Braulio Peña (March 26, 1855 - April 25, 1924) was a Cuban military officer and a former chief of the Cuban Rural Guard of Puerto Príncipe.

==Biography==
===Early history===
Braulio Peña de la Cruz was born in Puerto Príncipe (now Camagüey), Spanish Cuba on March 26, 1855.

===Ten Years' War===
By the 1870s, he joined the Ten Years' War, Cuba's first war of independence which began in 1868, becoming a lieutenant colonel.

===Little War===
In August 1879, Col. Peña was involved in the Little War under Gen. Emilio Núñez, aligning with the Cuban leaders who refused to sign the Pact of Zanjon.

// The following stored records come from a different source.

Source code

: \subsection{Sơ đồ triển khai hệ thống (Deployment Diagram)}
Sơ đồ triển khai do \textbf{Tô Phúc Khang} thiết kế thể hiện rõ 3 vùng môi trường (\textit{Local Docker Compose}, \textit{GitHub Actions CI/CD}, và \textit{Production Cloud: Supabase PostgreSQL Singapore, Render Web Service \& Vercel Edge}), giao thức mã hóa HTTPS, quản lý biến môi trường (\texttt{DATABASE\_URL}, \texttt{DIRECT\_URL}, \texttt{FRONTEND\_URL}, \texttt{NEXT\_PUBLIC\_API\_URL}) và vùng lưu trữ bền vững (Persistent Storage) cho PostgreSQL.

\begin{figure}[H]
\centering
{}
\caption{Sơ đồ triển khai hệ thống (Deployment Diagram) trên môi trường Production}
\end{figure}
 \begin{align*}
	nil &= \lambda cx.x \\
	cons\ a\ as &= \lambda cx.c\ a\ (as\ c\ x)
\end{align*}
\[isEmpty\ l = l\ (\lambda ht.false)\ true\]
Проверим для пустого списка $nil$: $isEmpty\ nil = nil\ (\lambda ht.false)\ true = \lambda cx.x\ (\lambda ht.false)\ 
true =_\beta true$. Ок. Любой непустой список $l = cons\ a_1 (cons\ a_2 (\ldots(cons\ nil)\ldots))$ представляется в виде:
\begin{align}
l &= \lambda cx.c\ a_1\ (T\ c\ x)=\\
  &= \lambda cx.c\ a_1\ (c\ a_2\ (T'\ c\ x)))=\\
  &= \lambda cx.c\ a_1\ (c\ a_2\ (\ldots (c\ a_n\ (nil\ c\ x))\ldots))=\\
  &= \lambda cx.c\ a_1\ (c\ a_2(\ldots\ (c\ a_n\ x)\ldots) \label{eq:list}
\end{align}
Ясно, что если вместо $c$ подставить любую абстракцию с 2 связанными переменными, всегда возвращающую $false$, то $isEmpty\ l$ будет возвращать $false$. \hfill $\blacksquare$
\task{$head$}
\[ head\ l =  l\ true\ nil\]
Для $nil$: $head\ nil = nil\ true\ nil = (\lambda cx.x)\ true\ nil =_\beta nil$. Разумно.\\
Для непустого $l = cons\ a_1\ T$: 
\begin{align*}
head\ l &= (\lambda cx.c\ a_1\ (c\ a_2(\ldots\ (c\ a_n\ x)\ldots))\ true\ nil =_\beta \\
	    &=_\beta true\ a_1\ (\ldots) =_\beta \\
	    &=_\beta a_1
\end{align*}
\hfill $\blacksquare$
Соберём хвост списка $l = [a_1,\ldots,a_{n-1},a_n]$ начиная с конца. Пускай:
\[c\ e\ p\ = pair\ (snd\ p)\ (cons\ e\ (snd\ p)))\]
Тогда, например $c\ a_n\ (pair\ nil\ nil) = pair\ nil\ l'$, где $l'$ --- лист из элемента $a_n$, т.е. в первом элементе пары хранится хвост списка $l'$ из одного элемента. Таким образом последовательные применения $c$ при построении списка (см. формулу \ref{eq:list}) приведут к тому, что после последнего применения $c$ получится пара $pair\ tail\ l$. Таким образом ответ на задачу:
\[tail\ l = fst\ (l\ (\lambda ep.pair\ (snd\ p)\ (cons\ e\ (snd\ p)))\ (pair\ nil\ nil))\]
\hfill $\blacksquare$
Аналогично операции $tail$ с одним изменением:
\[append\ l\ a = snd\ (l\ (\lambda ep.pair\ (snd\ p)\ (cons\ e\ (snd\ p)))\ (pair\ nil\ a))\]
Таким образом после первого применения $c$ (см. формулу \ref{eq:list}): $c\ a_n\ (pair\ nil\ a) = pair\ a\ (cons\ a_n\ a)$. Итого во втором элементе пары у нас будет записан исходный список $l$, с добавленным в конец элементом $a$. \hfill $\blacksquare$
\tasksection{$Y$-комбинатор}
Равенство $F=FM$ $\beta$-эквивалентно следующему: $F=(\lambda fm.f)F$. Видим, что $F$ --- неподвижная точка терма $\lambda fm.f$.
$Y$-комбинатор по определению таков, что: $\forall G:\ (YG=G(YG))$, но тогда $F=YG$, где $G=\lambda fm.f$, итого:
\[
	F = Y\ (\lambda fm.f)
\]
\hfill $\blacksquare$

Following the war's end, he escaped to St. Thomas, later settling in Florida and becoming a cigar maker.

===Cuban War of Independence===
At the onset of the Cuban War of Independence, Peña joined the first expedition back and served with Gen. Maximo Gomez. Gomez made him a colonel in the Cuban ranks and in a week he held a command of 300 mambises.

====Expeditions====
He organized many armed expeditions for the insurrection from the United States. In March 1895, he boarded the tug Commodore from Charleston, South Carolina in command of an expedition that successfully landed on the island of Cuba. The steamer was libeled for undertaking a foreign voyage, but the case never reached trial. Braulo Peña headed another filibustering expedition to Cuba to aid the military operations in the summer of 1895. He and 20 accomplices were arrested in Penns Grove, New Jersey and taken to Wilmington, Delaware on August 30, 1895, for their involvement in the violation of the U.S. neutrality laws. He faced the United States District Court for the District of Delaware on September 23, 1895, and was later released on bail. In March 1896, under Brigadier Emilio Núñez, Maj. Braulio Peña landed an expedition in Nuevitas of Puerto Principe with eight men including Winchester Osgood, 400 rifles, large amounts of ammunition, and a two-pounder Hotchkiss gun. That year, Máximo Gómez made him a brigadier general and appointed him the chief of cavalry in the Cuban Liberation Army. The cavalry's horses were mostly those stolen from the Spanish troops.

===Cuban Rural Guard===
In post-independence Cuba, the U.S. Military Government's appointment and the departure of the Spanish Civil Guard increased banditry, leading to the establishment of the Cuban Rural Guard locally. Lt. Col. Braulio Peña was named Chief of the Rural Guard of Puerto Príncipe (Guardia Rural de Puerto Príncipe) on January 1, 1899, when it was assembled in the province. Some 160 Cuban war veterans were selected, forming 9 squadrons for patrols and public order in the rural areas outside of the city limits. Peña, in Maj. Louis V. Caziarc's annual report, was noted as Chief of the Puerto Príncipe Rural Guard from July 1900 to December 1901, under Commander Hatfield. He oversaw 252 officers and men with various staff members including an assistant captain and inspector.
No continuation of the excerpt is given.